**WHAT YOU HAVE TO DO**.
Please repeat the records exactly. The pictures are to be left out.
+++
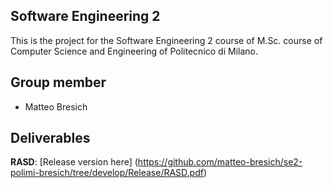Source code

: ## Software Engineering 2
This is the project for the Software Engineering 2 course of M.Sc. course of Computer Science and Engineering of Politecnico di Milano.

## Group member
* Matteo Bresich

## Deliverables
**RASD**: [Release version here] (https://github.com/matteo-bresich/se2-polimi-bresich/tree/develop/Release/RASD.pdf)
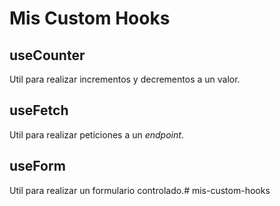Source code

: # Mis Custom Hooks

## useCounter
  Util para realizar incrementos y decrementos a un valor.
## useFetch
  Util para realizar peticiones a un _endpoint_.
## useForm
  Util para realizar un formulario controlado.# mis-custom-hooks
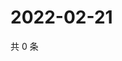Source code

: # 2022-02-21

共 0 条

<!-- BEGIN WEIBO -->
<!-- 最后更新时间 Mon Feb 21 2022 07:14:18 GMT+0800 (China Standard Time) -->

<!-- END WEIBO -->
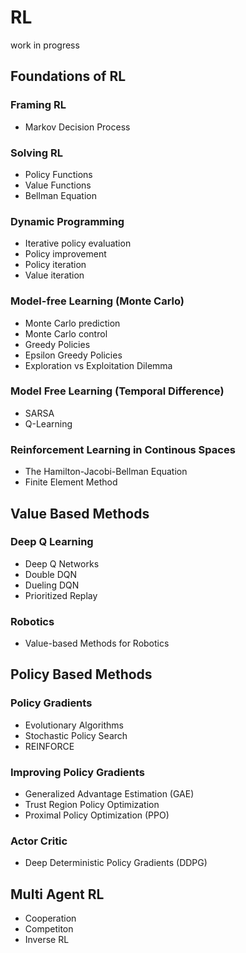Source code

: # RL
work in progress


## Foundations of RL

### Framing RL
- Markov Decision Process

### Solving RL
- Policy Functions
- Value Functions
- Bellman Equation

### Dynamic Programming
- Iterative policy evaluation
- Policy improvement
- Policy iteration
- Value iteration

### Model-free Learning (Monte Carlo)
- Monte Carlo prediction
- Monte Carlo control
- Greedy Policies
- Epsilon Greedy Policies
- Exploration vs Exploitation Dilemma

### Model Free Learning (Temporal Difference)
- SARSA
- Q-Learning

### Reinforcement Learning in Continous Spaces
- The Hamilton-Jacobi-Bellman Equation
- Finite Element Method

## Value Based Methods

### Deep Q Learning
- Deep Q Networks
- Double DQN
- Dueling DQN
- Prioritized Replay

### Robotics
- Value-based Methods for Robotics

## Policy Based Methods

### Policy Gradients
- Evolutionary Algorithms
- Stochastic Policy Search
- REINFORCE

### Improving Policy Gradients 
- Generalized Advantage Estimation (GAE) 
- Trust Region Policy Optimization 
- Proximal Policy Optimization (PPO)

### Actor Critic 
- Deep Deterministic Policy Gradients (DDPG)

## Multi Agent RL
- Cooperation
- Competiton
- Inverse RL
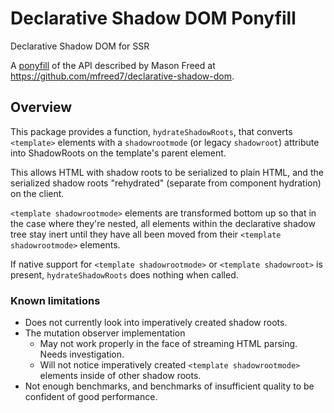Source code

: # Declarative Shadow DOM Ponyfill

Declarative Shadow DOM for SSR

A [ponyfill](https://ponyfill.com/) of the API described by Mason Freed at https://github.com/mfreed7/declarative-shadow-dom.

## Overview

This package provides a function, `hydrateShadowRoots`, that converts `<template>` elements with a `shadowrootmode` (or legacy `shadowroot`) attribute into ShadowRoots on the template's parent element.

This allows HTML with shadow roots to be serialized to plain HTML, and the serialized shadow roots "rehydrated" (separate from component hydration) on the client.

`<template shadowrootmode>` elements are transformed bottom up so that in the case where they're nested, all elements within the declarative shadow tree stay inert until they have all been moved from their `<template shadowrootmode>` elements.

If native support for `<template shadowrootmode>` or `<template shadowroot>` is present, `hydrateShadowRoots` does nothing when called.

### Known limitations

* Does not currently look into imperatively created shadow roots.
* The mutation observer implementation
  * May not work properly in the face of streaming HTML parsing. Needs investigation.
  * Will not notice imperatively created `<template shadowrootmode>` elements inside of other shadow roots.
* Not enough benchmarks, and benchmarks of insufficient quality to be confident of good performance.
+++
**RESPONSE AREA**.
Source code

: ## Software Engineering 2
This is the project for the Software Engineering 2 course of M.Sc. course of Computer Science and Engineering of Politecnico di Milano.

## Group member
* Matteo Bresich

## Deliverables
**RASD**: [Release version here] (https://github.com/matteo-bresich/se2-polimi-bresich/tree/develop/Release/RASD.pdf)
Source code

: # Mis Custom Hooks

## useCounter
  Util para realizar incrementos y decrementos a un valor.
## useFetch
  Util para realizar peticiones a un _endpoint_.
## useForm
  Util para realizar un formulario controlado.# mis-custom-hooks
Source code

: # 2022-02-21

共 0 条

<!-- BEGIN WEIBO -->
<!-- 最后更新时间 Mon Feb 21 2022 07:14:18 GMT+0800 (China Standard Time) -->

<!-- END WEIBO -->
Source code

: # RL
work in progress


## Foundations of RL

### Framing RL
- Markov Decision Process

### Solving RL
- Policy Functions
- Value Functions
- Bellman Equation

### Dynamic Programming
- Iterative policy evaluation
- Policy improvement
- Policy iteration
- Value iteration

### Model-free Learning (Monte Carlo)
- Monte Carlo prediction
- Monte Carlo control
- Greedy Policies
- Epsilon Greedy Policies
- Exploration vs Exploitation Dilemma

### Model Free Learning (Temporal Difference)
- SARSA
- Q-Learning

### Reinforcement Learning in Continous Spaces
- The Hamilton-Jacobi-Bellman Equation
- Finite Element Method

## Value Based Methods

### Deep Q Learning
- Deep Q Networks
- Double DQN
- Dueling DQN
- Prioritized Replay

### Robotics
- Value-based Methods for Robotics

## Policy Based Methods

### Policy Gradients
- Evolutionary Algorithms
- Stochastic Policy Search
- REINFORCE

### Improving Policy Gradients 
- Generalized Advantage Estimation (GAE) 
- Trust Region Policy Optimization 
- Proximal Policy Optimization (PPO)

### Actor Critic 
- Deep Deterministic Policy Gradients (DDPG)

## Multi Agent RL
- Cooperation
- Competiton
- Inverse RL
Source code

: # Declarative Shadow DOM Ponyfill

Declarative Shadow DOM for SSR

A [ponyfill](https://ponyfill.com/) of the API described by Mason Freed at https://github.com/mfreed7/declarative-shadow-dom.

## Overview

This package provides a function, `hydrateShadowRoots`, that converts `<template>` elements with a `shadowrootmode` (or legacy `shadowroot`) attribute into ShadowRoots on the template's parent element.

This allows HTML with shadow roots to be serialized to plain HTML, and the serialized shadow roots "rehydrated" (separate from component hydration) on the client.

`<template shadowrootmode>` elements are transformed bottom up so that in the case where they're nested, all elements within the declarative shadow tree stay inert until they have all been moved from their `<template shadowrootmode>` elements.

If native support for `<template shadowrootmode>` or `<template shadowroot>` is present, `hydrateShadowRoots` does nothing when called.

### Known limitations

* Does not currently look into imperatively created shadow roots.
* The mutation observer implementation
  * May not work properly in the face of streaming HTML parsing. Needs investigation.
  * Will not notice imperatively created `<template shadowrootmode>` elements inside of other shadow roots.
* Not enough benchmarks, and benchmarks of insufficient quality to be confident of good performance.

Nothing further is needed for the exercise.